Pemamek designs and manufactures specially developed machines for monopile and transition piece production. The line integrates all crucial production phases.
Welding automation for monopiles
Monopile is the most common foundation type for offshore wind turbines used today. Typically driven into the seabed, the monopile supports the wind turbine tower through a transition piece. Production of these heaviest structures of industry need high-performance welding and bevelling with the highest quality of rotators and other manipulation machines.
The modern production technology enables the integration of various production phases, such as plate joining, bevelling, flange fitting, and rotating and transporting monopile sections. The possibility of integration enables significant quality improvement, even for thick material structures.
All the process steps have one and only target – to efficiently join a complete monopile while minimizing defects. It is Pemamek’s core know-how to excel in each process step, regardless of whether it is to weld plate joints, longitudinal seams of shells, or circular weld in full monopile assembly.

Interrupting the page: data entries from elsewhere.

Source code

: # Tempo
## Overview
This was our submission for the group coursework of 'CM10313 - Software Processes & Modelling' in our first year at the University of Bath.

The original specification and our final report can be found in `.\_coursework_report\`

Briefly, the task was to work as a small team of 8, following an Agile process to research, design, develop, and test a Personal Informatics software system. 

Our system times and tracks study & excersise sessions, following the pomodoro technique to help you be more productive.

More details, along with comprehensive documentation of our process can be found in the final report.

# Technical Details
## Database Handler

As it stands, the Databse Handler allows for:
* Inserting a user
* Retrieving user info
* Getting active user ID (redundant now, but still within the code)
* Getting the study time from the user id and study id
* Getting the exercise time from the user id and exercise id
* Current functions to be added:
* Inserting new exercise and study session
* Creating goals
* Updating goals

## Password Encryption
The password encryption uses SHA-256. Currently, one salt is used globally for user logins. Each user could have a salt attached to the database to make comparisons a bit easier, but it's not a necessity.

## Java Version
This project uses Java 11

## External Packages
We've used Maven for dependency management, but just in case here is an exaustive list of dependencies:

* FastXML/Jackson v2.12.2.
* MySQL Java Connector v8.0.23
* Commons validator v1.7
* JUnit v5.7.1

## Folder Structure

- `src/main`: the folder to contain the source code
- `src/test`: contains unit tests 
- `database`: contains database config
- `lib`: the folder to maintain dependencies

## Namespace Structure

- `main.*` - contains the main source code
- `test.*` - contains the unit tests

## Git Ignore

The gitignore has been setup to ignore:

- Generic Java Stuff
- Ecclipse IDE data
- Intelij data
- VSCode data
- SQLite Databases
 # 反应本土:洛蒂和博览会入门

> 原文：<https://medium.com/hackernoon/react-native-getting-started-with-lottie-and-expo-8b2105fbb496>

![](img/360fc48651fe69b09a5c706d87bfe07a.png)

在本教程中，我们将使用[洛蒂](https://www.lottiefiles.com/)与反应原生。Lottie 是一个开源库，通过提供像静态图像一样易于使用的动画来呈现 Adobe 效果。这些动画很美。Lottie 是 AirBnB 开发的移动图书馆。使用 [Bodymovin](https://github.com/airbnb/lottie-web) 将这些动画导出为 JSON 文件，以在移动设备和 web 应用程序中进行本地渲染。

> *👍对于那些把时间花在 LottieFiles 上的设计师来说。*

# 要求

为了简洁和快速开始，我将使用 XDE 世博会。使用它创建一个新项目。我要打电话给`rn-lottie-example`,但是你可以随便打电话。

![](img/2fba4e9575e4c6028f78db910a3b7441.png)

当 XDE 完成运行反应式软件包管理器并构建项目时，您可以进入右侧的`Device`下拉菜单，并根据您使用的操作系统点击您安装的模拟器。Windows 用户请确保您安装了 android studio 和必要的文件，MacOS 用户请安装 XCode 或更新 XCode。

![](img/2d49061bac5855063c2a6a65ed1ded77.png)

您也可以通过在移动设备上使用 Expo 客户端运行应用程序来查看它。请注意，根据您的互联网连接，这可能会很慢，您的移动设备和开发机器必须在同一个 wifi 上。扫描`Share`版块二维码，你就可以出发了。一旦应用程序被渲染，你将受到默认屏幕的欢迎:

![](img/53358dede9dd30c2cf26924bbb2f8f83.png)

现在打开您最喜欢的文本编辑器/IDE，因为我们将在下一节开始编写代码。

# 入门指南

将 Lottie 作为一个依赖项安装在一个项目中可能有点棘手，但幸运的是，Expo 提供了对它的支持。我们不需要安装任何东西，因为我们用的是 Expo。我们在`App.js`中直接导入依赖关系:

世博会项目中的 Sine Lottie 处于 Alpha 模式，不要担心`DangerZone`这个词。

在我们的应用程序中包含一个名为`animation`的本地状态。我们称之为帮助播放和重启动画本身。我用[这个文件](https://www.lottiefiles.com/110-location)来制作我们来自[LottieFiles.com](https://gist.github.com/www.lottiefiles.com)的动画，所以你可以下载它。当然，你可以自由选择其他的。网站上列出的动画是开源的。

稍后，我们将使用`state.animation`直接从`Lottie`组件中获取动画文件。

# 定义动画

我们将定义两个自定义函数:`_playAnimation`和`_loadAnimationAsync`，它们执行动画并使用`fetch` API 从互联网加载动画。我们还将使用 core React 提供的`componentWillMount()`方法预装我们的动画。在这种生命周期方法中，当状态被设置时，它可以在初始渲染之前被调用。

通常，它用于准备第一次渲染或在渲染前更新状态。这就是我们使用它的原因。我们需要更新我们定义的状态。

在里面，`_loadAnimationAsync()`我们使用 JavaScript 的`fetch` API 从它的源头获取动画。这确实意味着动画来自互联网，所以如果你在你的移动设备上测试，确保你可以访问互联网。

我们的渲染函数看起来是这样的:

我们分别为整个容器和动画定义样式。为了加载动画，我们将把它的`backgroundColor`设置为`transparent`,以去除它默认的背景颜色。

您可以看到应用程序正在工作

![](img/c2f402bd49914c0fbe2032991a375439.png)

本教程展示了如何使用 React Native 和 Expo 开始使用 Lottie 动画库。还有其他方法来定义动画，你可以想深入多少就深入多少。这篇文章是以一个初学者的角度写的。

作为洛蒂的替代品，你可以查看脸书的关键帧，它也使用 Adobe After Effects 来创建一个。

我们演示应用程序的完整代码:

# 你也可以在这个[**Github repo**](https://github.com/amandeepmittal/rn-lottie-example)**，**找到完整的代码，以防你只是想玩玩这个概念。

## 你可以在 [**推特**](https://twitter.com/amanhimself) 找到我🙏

In order to guarantee maximized production performance, it is crucial to estimate the takt time of each process step. Additionally, the possible bottlenecks need to be analyzed, but also to how much each process step really boosts the total production efficiency.
Pemamek designs and manufactures specially developed machines for monopile and transition piece production. The line integrates all crucial production phases.
Welding of jacket nodes is one of the most demanding work phases due to the variable geometry grooves. With robotic welding, the process can be automated which improves productivity significantly.
Offshore jacket foundations are ready to be installed. The jacket structure has a lot more complex structure than the monopile foundation.
Robotized jacket welding
A jacket structure has a much more complex geometry than a monopile foundation. Essentially, a jacket consists of three or four legs diagonally and horizontally braced against a transition piece in the center. The legs are also interconnected with bracing to provide the required stiffness.
Nodes of jacket legs and bracings include the most demanding welding joint of the whole structure. Welding of this variable geometry groove can be robotized and a remarkable efficiency leap is achieved. With adaptive robot welding, such as PEMA WeldControl 300 SCAN, manufacturers can efficiently implement multi-pass welding. The workpiece is scanned and data is analyzed in the software’s built-in system, which scans the real geometry and corrects the robot welding paths accordingly.
Successful utilization of these technologies in automated welding means that entire multi-pass welding can be pre-defined into the controller where the operator selects the correct program. After that system can handle welding parameters as well as wire positioning through the entire multi-hour weld. The operator is only supervising that the result is satisfying. This allows even one operator to supervise multiple welding heads working at the same time.
Quality and higher output
As wind energy is increasingly moving out to the sea and more players are coming to the markets, the focus needs to be shifted now to the manufacturing processes of offshore wind towers and how those can be developed more efficient, and reliable.
When working with huge offshore wind structures efficiency is one of the factors, but it also means savings in floor space utilization, more working safety, and a cleaner working environment. To summarize, successful automation means quality, higher output, and better working conditions.